## Materials provided
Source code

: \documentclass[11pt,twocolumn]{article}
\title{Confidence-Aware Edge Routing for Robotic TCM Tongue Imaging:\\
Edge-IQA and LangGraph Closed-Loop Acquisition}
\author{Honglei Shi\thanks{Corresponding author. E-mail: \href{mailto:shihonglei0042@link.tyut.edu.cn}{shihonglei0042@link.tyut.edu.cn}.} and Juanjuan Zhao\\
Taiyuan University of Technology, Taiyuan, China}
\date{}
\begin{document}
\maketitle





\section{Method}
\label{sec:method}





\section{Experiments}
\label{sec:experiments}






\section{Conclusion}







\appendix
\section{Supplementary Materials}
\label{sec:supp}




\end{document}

## Work to be completed
Your response should consist solely of the lines from the one containing "Taiyuan University of" to the end of the entries, both ends included, exactly as they appear.

## Exercise answer
Taiyuan University of Technology, Taiyuan, China}
\date{}
\begin{document}
\maketitle





\section{Method}
\label{sec:method}





\section{Experiments}
\label{sec:experiments}






\section{Conclusion}







\appendix
\section{Supplementary Materials}
\label{sec:supp}




\end{document}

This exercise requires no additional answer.